TASK STATEMENT
Using the listing below, print the line that contains "for failing cards." and each line after it, exactly as shown, through the final one.

STORED DATA
========
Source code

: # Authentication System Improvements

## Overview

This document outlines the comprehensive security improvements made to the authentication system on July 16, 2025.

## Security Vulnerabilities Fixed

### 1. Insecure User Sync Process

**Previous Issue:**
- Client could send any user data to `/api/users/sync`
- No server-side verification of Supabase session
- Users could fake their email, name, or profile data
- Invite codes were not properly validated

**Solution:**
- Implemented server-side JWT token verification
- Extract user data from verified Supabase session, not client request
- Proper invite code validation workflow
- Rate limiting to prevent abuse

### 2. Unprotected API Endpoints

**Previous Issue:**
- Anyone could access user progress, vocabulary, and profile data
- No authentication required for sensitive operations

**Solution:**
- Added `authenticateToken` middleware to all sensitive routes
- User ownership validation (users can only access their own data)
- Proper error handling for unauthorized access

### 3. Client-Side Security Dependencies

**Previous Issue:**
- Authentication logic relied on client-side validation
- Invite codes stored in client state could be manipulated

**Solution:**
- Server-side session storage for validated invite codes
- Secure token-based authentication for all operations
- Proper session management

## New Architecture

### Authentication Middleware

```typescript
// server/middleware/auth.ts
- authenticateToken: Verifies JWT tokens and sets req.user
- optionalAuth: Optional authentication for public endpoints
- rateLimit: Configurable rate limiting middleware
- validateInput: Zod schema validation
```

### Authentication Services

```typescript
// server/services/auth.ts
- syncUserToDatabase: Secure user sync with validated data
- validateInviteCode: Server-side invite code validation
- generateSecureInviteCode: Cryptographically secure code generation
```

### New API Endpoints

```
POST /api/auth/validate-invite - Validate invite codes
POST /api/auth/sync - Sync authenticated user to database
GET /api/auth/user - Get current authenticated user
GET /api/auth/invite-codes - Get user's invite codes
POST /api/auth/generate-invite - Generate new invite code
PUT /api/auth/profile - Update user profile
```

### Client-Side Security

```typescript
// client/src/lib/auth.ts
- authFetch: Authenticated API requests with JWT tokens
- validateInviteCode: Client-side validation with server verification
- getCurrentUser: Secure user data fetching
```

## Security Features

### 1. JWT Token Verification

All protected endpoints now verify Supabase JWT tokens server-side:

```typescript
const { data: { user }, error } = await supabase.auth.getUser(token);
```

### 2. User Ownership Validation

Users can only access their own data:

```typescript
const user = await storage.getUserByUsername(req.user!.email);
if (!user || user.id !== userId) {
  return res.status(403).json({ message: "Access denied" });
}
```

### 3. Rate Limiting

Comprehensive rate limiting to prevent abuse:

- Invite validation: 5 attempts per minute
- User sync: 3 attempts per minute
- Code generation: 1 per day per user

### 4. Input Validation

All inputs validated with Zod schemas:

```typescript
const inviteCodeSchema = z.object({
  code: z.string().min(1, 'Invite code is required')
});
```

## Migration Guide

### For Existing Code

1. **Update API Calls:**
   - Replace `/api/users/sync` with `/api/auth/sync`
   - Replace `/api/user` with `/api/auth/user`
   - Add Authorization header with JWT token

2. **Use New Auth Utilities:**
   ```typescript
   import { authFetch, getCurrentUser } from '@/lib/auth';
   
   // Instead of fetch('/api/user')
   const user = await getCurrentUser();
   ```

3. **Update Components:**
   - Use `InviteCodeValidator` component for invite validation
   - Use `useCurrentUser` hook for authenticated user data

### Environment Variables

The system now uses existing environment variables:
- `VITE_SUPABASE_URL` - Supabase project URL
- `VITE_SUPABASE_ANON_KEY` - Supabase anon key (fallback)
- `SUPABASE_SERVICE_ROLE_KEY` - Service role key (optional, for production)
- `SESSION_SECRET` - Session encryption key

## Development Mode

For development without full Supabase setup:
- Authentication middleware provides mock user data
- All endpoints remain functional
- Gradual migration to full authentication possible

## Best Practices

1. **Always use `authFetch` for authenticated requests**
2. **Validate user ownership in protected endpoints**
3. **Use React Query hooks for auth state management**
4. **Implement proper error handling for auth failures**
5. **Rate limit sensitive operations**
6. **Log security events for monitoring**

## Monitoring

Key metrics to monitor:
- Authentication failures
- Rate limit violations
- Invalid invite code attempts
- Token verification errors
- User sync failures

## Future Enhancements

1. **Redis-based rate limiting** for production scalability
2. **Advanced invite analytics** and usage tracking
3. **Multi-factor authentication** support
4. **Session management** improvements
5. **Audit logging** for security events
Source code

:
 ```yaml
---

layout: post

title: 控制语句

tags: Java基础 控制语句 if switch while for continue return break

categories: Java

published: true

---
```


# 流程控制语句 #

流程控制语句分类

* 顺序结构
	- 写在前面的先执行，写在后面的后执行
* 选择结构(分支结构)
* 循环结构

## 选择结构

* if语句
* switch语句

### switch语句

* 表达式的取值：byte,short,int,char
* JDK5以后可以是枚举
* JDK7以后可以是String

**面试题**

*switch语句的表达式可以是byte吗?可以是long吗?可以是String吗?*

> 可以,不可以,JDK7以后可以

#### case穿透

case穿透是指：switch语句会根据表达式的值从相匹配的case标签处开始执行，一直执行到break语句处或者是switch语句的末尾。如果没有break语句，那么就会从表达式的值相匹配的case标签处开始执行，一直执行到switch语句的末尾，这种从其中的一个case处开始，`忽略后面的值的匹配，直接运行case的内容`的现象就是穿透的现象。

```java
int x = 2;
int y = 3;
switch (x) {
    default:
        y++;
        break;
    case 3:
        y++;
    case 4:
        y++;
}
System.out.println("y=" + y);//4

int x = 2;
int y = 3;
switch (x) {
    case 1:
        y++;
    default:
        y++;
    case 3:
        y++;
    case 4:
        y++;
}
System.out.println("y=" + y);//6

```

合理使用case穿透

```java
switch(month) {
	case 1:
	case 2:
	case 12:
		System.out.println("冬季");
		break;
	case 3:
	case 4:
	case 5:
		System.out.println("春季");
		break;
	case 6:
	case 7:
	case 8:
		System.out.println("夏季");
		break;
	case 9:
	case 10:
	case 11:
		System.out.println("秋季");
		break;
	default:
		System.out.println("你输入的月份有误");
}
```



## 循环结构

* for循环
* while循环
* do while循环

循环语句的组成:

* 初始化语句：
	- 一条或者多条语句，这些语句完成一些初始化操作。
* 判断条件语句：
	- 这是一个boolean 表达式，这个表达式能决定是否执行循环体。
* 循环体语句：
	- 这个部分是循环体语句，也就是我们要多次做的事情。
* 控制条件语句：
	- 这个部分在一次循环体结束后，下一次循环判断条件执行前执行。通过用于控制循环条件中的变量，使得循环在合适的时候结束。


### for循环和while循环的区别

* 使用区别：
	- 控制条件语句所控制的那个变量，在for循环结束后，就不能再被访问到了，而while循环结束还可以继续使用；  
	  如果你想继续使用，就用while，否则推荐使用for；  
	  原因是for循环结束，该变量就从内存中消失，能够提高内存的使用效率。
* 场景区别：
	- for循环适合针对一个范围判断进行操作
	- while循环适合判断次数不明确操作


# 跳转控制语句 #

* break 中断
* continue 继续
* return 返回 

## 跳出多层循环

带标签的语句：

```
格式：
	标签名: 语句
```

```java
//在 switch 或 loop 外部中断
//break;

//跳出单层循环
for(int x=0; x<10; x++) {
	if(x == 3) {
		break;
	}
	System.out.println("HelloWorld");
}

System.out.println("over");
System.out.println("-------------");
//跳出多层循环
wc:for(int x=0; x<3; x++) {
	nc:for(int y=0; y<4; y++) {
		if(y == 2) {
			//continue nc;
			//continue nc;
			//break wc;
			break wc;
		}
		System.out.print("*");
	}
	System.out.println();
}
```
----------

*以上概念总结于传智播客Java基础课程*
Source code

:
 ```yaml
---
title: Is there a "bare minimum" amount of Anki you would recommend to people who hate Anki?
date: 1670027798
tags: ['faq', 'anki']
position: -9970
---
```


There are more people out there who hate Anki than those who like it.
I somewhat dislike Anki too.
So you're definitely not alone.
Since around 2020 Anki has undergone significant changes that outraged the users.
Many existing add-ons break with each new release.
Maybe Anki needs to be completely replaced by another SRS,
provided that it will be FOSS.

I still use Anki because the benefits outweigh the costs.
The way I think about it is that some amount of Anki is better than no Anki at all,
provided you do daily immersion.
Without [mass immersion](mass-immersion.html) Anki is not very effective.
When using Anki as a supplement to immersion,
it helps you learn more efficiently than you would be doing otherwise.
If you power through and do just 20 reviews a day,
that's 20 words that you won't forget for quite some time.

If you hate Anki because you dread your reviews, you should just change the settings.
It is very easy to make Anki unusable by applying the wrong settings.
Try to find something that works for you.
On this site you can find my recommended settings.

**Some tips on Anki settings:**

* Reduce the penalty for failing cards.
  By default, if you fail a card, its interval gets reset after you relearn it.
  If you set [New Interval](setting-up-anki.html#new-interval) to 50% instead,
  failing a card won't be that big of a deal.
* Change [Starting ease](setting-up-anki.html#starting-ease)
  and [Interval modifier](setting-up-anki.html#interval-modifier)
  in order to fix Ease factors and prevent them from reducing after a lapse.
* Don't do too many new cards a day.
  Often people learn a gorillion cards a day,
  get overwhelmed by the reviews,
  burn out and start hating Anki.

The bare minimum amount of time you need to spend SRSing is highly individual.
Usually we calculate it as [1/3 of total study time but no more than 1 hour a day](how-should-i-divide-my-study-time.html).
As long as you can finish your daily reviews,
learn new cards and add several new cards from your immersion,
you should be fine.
========
EXERCISE RESULT
* Reduce the penalty for failing cards.
  By default, if you fail a card, its interval gets reset after you relearn it.
  If you set [New Interval](setting-up-anki.html#new-interval) to 50% instead,
  failing a card won't be that big of a deal.
* Change [Starting ease](setting-up-anki.html#starting-ease)
  and [Interval modifier](setting-up-anki.html#interval-modifier)
  in order to fix Ease factors and prevent them from reducing after a lapse.
* Don't do too many new cards a day.
  Often people learn a gorillion cards a day,
  get overwhelmed by the reviews,
  burn out and start hating Anki.

The bare minimum amount of time you need to spend SRSing is highly individual.
Usually we calculate it as [1/3 of total study time but no more than 1 hour a day](how-should-i-divide-my-study-time.html).
As long as you can finish your daily reviews,
learn new cards and add several new cards from your immersion,
you should be fine.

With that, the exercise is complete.